(Saved data entries)
--- START ---

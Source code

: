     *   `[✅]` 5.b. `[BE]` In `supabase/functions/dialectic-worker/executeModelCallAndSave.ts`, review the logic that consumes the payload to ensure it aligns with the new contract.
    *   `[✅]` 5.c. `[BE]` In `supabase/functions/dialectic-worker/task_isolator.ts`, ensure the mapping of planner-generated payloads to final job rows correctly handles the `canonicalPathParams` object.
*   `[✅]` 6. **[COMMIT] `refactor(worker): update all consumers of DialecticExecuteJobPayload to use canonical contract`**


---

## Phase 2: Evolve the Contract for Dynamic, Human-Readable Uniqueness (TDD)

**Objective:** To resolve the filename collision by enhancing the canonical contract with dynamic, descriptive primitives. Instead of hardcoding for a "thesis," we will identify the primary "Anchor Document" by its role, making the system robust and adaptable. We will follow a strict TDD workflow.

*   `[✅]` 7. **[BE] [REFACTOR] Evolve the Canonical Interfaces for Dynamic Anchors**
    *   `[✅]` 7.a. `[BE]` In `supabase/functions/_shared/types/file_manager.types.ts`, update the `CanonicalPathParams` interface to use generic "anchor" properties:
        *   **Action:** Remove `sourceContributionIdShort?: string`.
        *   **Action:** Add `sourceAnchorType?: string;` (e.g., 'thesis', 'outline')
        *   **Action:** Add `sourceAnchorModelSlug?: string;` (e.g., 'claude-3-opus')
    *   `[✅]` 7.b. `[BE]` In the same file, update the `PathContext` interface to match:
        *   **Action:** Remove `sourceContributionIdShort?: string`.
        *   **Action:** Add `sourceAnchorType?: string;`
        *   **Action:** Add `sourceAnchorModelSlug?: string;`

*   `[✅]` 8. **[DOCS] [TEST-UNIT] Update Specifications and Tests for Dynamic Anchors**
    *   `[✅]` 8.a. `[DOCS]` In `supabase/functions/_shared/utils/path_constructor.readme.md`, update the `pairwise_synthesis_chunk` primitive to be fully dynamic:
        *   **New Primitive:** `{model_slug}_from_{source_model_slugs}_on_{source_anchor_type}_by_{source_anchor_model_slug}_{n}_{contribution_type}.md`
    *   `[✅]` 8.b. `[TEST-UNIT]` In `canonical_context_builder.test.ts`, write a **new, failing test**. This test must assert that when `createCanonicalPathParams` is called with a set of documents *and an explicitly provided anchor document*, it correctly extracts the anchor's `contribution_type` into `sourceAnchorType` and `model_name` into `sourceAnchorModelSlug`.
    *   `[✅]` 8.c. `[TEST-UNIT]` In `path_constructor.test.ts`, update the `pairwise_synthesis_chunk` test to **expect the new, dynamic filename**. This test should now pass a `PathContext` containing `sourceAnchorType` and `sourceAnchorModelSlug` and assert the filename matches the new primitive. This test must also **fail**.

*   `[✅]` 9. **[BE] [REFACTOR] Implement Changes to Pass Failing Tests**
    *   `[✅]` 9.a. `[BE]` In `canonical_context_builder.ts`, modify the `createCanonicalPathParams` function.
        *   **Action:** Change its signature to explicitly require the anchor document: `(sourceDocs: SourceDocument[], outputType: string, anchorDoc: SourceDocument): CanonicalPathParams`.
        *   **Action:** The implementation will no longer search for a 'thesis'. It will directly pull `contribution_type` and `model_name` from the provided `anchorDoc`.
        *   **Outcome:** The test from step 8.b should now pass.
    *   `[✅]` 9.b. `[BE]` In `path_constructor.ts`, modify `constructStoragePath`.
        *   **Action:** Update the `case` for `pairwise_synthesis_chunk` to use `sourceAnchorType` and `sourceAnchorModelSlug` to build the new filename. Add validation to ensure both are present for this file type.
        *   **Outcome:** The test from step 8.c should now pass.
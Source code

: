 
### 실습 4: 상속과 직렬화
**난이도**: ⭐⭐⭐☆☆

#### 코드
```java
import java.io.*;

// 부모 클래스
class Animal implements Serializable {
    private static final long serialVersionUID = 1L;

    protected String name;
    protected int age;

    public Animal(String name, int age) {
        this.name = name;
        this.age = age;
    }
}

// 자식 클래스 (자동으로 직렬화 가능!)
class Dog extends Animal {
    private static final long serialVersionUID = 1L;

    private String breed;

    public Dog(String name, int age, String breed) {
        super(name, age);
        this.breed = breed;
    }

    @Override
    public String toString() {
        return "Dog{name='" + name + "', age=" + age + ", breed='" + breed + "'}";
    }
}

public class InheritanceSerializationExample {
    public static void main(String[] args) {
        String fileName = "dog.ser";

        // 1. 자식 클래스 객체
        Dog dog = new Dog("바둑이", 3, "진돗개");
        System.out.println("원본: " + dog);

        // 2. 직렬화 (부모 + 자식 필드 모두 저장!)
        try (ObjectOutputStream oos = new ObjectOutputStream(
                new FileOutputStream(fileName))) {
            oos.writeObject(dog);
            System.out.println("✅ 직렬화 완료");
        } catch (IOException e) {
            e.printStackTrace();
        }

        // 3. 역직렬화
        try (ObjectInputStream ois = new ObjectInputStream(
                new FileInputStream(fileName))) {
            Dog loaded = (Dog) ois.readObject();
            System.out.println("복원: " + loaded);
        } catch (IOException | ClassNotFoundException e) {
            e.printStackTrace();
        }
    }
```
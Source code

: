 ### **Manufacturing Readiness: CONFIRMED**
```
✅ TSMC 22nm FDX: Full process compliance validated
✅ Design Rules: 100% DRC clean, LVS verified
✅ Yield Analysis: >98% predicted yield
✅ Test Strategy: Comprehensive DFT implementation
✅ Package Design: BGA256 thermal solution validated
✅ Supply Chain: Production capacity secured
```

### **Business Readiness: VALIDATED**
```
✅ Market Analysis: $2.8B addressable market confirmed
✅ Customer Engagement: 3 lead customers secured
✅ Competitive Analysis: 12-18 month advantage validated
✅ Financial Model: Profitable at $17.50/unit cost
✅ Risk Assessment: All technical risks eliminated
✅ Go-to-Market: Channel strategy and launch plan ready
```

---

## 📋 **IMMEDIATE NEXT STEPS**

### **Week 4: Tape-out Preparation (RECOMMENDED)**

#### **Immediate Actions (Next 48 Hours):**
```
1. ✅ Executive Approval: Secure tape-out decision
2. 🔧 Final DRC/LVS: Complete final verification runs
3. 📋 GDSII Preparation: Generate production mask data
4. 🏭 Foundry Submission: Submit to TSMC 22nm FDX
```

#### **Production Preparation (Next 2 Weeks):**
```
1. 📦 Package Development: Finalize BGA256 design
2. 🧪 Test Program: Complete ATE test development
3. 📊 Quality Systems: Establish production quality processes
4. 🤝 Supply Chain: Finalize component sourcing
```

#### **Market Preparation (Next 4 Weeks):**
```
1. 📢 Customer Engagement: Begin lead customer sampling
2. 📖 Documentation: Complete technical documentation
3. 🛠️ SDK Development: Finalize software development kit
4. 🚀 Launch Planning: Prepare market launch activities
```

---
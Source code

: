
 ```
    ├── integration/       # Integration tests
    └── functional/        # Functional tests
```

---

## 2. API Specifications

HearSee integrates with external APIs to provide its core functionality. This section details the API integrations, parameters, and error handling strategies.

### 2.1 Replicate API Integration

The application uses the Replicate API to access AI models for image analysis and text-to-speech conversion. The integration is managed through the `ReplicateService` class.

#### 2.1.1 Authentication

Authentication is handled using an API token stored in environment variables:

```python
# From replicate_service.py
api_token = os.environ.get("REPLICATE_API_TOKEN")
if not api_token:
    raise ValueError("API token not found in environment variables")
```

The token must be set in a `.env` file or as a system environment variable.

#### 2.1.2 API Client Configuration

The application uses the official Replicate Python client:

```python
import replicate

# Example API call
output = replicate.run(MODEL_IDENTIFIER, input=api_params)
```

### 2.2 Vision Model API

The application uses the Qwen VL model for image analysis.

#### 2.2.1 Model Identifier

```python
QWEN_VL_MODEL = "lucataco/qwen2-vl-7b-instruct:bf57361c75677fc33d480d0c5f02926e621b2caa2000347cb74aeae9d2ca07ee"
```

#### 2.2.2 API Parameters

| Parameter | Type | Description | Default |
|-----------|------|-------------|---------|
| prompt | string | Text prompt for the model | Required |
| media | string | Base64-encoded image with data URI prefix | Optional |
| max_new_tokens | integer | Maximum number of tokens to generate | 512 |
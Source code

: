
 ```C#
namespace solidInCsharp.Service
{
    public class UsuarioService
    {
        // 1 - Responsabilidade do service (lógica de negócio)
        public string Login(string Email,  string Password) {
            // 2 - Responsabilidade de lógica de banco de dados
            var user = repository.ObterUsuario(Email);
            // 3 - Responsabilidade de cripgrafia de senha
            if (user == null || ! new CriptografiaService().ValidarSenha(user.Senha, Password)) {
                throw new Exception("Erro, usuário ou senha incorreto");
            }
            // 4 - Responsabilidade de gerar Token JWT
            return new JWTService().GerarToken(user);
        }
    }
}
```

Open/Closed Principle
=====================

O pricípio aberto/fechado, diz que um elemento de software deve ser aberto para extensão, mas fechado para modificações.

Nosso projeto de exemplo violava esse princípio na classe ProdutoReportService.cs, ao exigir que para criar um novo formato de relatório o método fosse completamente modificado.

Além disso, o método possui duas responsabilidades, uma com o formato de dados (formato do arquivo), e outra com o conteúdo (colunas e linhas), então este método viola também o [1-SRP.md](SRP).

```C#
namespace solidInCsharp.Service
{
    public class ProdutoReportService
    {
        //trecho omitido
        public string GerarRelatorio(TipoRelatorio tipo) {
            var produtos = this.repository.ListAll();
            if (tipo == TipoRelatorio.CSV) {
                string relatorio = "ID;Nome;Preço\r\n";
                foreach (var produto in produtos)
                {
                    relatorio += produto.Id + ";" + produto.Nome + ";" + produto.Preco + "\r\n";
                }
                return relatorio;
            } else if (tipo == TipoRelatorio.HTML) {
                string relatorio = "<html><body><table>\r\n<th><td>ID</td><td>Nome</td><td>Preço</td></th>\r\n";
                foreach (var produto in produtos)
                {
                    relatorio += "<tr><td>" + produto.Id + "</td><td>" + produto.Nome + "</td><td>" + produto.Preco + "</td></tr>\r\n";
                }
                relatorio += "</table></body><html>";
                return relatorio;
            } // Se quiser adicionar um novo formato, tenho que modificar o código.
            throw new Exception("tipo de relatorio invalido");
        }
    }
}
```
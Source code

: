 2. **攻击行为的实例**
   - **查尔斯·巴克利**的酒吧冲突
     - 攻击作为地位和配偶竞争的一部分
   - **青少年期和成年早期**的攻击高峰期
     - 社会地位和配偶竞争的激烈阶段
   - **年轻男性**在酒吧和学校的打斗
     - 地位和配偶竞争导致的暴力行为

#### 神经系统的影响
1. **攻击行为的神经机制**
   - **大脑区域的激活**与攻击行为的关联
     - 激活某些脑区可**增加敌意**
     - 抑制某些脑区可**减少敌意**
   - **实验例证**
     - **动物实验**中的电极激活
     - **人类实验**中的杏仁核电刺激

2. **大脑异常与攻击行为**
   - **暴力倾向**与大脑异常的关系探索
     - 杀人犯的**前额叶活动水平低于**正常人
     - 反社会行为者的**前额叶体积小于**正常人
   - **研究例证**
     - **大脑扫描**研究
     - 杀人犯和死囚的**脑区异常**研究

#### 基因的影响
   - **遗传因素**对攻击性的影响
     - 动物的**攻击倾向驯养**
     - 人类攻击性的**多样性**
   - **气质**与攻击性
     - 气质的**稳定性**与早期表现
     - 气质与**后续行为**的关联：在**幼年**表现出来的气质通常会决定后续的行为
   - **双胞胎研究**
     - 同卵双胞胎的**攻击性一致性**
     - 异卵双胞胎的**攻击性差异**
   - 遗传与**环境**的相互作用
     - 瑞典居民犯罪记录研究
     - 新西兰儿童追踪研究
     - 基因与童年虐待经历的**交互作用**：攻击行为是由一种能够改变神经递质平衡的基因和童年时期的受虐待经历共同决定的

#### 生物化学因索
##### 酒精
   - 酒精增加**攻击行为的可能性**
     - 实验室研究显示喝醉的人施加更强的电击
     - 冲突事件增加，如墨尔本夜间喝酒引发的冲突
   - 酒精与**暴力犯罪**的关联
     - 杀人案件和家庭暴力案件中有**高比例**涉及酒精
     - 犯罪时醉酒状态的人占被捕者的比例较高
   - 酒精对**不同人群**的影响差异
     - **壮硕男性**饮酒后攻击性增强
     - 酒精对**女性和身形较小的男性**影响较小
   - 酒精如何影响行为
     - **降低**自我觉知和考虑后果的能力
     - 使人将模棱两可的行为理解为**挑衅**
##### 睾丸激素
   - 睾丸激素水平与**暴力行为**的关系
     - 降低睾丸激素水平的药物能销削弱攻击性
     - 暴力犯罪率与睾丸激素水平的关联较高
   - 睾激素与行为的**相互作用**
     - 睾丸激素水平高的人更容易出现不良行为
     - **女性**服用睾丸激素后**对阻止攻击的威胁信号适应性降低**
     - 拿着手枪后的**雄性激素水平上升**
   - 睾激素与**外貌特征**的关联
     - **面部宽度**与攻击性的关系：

--- END ---

How many of the lines above include the string "Chain"? Only the number should be written.

2